Le second cas, c'est celui du stationnement payant, qui ne peut être instauré par la commune dans le seul but de lui procurer des recettes supplémentaires, mais bien pour limiter la durée d'occupation d'un emplacement de stationnement. La contrepartie financière ne fait cependant pas obstacle à l'accès de tous à la voie publique. Elle garantit même l'effectivité de ce libre accès.
Telle qu'elle est formulée, cette proposition de loi risquerait donc de porter une atteinte nouvelle au principe de gratuité de la voie publique. Une telle décision ne saurait être prise sans qu'ait été pesée son adéquation aux objectifs réellement poursuivis.
La commission des affaires culturelles du Sénat a prévu une dérogation à l'accès payant pour la desserte des immeubles riverains. J'ai cependant des doutes quant à la possibilité de mettre en oeuvre cette dérogation. Il faudrait en effet vérifier la réalité des motifs invoqués par les riverains, leurs visiteurs ou les clients des commerces riverains qui souhaiteraient accéder gratuitement à la voirie soumise à un accès payant.
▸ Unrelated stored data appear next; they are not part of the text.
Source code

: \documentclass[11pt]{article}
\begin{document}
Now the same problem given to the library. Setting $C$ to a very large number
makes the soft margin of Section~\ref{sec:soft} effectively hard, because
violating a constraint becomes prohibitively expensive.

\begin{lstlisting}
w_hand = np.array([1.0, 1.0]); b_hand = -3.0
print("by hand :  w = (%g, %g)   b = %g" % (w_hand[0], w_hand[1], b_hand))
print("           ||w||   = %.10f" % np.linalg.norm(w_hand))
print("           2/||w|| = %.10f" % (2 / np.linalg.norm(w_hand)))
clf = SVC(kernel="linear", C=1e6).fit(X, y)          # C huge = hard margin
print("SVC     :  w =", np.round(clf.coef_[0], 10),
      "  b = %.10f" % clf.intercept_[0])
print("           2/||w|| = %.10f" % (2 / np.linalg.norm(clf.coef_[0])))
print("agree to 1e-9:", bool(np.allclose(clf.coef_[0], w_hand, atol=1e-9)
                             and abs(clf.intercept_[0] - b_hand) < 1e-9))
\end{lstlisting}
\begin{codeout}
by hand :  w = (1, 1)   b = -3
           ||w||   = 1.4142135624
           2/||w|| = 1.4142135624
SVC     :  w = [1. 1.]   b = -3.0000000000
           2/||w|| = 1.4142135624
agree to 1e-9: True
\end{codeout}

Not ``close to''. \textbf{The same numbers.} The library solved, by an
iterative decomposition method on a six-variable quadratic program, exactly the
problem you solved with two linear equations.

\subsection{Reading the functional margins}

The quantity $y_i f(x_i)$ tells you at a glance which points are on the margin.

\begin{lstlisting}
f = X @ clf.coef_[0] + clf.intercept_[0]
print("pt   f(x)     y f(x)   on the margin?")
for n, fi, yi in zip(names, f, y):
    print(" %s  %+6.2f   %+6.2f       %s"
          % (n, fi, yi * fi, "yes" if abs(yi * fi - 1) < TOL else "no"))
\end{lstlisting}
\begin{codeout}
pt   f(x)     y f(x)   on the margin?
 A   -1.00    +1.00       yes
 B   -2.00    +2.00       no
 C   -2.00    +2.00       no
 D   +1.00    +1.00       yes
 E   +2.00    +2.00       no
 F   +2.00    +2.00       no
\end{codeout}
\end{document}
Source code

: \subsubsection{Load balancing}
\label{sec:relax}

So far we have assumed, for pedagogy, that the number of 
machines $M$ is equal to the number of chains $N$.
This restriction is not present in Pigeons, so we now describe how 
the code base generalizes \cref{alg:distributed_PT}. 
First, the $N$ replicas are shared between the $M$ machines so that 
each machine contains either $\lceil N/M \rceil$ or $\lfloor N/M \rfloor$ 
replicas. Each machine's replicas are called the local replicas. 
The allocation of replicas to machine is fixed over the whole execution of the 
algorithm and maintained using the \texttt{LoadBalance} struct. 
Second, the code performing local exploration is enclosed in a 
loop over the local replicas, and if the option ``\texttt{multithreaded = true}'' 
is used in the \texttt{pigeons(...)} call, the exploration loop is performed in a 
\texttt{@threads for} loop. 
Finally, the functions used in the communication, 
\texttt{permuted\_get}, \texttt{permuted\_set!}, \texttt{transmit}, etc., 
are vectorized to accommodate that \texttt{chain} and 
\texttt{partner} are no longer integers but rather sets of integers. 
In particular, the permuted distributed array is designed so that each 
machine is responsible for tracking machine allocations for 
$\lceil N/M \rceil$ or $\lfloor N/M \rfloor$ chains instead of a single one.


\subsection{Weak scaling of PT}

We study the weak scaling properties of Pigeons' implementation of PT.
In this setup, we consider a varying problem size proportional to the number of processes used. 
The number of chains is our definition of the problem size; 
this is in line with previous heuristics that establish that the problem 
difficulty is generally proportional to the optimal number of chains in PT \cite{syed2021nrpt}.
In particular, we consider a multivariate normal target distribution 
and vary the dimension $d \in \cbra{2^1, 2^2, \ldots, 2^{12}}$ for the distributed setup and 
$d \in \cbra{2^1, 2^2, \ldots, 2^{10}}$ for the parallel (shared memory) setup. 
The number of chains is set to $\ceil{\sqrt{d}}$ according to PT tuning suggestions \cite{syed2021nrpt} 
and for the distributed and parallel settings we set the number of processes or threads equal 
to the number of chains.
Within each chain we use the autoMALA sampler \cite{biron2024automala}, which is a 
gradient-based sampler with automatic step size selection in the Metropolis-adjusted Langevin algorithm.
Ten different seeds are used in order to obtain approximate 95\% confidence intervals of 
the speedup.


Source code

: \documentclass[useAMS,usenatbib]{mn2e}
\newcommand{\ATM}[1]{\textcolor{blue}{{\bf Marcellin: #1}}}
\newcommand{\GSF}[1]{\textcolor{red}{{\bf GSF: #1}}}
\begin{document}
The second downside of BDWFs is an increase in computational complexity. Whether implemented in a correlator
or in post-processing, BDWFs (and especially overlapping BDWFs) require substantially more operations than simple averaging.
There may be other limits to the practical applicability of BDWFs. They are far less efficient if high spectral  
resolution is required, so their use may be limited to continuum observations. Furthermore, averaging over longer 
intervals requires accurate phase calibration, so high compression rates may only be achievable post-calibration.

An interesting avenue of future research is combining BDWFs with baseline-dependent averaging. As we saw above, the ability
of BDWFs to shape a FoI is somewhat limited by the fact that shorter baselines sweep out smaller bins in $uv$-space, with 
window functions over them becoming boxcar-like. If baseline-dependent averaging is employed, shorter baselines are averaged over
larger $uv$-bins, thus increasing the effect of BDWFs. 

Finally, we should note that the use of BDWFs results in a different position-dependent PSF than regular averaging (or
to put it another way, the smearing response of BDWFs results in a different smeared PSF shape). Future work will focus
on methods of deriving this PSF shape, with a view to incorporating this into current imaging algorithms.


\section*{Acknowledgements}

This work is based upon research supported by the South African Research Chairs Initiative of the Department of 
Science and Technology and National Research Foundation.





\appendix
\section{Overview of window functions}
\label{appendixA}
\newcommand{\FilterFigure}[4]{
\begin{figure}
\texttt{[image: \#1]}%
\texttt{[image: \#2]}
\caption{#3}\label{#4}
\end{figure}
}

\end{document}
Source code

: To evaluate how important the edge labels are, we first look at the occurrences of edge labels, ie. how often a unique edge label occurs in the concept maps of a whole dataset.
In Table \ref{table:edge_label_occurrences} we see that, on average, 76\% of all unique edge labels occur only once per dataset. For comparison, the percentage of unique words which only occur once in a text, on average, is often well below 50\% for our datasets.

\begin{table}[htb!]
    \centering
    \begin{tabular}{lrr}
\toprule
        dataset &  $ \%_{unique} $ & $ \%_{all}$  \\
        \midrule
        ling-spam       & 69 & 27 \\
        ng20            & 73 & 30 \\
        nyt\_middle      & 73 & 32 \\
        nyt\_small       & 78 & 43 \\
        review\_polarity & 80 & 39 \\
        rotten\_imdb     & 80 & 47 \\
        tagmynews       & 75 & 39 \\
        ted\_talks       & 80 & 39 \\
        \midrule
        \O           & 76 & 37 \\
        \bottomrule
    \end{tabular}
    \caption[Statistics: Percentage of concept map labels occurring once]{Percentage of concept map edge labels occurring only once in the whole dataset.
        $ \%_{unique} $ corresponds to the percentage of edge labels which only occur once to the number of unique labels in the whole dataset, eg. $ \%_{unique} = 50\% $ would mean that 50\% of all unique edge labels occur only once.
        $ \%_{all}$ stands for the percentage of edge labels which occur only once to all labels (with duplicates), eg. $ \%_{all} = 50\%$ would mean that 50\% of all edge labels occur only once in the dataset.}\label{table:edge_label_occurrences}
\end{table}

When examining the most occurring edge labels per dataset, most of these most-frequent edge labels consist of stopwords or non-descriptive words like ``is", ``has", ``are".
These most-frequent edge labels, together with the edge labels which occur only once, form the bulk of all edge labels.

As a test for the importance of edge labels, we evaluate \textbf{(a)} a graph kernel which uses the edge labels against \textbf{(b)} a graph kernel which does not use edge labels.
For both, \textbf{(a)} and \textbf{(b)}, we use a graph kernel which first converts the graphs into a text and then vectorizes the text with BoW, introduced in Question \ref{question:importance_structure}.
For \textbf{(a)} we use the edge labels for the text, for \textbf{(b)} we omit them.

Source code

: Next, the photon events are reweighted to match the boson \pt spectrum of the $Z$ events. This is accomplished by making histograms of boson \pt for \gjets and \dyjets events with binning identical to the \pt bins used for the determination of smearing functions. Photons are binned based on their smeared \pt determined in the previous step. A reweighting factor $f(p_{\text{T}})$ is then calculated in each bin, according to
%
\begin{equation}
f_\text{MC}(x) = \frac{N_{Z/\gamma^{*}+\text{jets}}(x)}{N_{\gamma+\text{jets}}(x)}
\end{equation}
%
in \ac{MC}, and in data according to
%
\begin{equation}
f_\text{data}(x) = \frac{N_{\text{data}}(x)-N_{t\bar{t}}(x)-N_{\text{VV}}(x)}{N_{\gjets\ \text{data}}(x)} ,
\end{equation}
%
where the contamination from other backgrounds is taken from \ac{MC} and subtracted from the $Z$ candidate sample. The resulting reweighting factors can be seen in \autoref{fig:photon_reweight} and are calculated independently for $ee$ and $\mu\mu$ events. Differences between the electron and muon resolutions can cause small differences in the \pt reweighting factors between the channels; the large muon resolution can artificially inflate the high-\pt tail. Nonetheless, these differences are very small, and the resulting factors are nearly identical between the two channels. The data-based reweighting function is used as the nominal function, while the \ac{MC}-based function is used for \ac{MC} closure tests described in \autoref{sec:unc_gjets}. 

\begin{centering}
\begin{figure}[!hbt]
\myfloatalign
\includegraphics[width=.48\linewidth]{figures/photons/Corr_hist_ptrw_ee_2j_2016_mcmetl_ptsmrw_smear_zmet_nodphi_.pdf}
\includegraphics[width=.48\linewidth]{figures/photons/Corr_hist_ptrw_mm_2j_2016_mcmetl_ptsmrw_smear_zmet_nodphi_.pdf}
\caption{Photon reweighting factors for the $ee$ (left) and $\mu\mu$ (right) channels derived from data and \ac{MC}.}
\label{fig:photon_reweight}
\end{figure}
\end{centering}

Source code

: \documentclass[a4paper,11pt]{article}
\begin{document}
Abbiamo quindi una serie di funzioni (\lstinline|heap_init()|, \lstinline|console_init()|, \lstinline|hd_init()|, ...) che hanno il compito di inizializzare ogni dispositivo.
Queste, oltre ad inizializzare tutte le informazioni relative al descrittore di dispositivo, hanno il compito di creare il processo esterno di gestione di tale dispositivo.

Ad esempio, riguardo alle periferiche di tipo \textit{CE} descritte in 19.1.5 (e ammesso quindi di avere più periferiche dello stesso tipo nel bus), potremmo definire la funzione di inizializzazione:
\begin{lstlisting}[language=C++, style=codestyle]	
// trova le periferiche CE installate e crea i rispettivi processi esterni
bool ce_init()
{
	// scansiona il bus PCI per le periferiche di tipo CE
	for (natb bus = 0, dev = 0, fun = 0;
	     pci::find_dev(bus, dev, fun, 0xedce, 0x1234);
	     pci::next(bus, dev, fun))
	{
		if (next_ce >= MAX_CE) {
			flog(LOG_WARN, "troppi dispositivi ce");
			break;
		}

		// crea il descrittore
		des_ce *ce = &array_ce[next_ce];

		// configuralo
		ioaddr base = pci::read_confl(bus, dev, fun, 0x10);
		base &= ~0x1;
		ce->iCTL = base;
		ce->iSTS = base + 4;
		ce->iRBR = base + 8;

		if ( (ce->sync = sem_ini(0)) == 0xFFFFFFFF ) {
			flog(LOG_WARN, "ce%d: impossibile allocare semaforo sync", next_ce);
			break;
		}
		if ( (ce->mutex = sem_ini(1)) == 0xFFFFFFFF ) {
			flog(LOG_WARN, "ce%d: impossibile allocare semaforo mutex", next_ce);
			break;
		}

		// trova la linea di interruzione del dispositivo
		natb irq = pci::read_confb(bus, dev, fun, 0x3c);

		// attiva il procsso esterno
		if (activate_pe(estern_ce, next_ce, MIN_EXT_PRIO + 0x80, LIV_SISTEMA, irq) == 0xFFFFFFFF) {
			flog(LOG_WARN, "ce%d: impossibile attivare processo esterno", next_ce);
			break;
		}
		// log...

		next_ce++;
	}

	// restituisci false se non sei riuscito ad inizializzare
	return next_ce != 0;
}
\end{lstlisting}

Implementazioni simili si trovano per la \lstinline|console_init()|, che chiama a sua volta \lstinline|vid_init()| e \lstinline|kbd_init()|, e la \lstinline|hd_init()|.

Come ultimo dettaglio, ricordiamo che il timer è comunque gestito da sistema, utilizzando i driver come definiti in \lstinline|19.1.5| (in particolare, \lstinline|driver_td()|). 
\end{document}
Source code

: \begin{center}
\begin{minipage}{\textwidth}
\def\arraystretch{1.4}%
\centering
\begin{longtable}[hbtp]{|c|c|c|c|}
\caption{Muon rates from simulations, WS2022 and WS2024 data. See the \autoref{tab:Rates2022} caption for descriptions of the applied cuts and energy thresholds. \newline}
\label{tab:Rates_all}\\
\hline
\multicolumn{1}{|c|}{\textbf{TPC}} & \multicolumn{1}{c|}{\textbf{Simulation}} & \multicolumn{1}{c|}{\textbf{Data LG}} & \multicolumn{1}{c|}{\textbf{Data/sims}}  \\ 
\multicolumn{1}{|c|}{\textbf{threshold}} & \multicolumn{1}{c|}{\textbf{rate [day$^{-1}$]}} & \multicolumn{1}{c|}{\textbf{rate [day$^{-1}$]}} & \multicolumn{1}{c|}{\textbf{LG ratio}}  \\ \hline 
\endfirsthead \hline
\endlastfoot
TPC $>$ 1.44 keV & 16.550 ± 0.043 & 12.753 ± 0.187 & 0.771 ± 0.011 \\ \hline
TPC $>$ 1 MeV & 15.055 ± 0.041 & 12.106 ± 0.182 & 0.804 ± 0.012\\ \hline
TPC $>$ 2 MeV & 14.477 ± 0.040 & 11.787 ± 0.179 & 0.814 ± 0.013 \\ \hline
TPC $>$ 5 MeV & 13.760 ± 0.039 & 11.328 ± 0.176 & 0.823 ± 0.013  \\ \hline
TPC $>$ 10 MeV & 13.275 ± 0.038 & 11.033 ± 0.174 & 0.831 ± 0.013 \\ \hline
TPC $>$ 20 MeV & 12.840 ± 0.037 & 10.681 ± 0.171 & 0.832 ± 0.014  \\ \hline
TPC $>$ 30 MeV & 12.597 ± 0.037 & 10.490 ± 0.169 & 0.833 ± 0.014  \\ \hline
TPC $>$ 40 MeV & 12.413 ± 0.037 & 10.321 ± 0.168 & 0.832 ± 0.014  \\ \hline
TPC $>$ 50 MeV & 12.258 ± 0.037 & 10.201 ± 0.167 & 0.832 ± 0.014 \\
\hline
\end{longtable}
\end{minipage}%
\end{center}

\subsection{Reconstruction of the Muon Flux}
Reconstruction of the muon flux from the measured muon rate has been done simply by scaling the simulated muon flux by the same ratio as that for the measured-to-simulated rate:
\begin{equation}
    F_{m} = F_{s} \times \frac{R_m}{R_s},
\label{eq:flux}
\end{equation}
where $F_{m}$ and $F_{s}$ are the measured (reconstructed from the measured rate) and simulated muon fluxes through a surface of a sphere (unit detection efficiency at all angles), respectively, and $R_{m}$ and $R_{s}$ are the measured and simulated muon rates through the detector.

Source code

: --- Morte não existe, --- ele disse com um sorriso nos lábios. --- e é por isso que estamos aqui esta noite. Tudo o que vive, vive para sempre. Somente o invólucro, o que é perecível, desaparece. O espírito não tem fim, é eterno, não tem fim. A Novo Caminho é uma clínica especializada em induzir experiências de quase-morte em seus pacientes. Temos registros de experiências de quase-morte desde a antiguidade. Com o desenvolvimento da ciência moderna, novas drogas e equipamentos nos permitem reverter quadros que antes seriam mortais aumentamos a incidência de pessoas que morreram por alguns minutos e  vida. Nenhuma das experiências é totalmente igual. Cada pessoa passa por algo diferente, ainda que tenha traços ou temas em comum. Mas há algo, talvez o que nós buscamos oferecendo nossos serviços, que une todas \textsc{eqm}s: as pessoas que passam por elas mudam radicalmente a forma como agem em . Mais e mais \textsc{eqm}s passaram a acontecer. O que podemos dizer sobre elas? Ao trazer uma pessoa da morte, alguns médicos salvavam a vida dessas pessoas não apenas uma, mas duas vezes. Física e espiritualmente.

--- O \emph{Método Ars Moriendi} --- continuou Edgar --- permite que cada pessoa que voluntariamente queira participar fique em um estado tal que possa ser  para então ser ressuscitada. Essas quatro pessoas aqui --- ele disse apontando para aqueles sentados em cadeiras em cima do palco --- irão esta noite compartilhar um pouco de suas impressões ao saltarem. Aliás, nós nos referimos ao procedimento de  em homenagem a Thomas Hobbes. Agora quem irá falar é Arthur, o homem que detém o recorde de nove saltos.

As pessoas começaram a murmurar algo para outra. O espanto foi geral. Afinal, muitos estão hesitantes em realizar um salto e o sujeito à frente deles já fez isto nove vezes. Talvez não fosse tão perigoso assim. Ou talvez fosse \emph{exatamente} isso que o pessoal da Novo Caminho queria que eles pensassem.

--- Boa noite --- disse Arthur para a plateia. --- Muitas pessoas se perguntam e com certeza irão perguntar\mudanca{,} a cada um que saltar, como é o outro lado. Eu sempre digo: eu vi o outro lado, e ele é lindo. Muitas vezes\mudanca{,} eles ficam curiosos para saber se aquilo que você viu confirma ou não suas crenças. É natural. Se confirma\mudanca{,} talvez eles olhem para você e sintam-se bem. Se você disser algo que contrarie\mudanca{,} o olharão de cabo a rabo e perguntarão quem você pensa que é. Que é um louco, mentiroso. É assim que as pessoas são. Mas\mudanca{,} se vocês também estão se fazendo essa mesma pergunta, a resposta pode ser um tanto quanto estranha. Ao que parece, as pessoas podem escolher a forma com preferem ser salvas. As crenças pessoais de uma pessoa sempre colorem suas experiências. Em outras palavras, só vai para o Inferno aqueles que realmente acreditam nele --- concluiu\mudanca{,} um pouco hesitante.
Il conviendrait, en outre, de veiller à ce que l'application du dispositif ne donne pas lieu à une délégation des pouvoirs de police du maire.
En effet de nombreuses communes seraient dans l'impossibilité de mettre en place un système de billetterie et de contrôle, et la tendance serait forte de confier cette mission à des opérateurs privés.
Il conviendrait également de veiller à ce que l'instauration d'un droit d'accès ne crée pas un préjudice excessif aux commerces inclus dans le périmètre concerné et qu'il y ait ainsi atteinte à la liberté du commerce, garantie par la Constitution.
Il ne faudrait pas, non plus, que cette disposition soit source de difficultés entre les autorités communales et départementales. Puisque les voies appartiennent, selon les cas, à la commune, au département ou à l'Etat, il y aurait là un risque de confusion, voire de conflit.
Ma seconde réserve tient à des raisons de fond.
Le problème que vous soulevez, au-delà du cas particulier du festival interceltique de Lorient, tient à l'essor formidable des manifestations culturelles sur l'ensemble du territoire.
Cet essor résulte du goût de nos concitoyens pour le rassemblement lors de manifestations culturelles, la gratuité étant une composante importante de leur caractère convivial et de l'attrait qu'elles exercent sur l'ensemble de la population.
Nos politiques publiques en la matière sont fondées sur l'ambition républicaine de permettre à un plus grand nombre d'accéder à « l'héritage de la noblesse du monde » tel que le définissait André Malraux, ainsi qu'à nos traditions, comme vous l'évoquiez, monsieur le rapporteur.
Le ministère de la culture, mais aussi les collectivités territoriales, ont pris en ce sens un nombre d'initiatives importantes tendant toutes à rendre gratuits un certain nombre d'espaces et de manifestations qui sont devenus emblématiques - je pense aux Journées du patrimoine, à la Fête de la musique et à tant d'autres fêtes traditionnelles -, voire de musées, avec le succès que l'on sait.
Le développement de certaines manifestations mais aussi de certaines pratiques artistiques, en particulier les arts de la rue, se fonde sur cet autre rapport au public, qui utilise précisément l'espace public parce qu'il est gratuit et qu'il induit un autre mode de relation que celui qui se crée dans une salle de spectacle.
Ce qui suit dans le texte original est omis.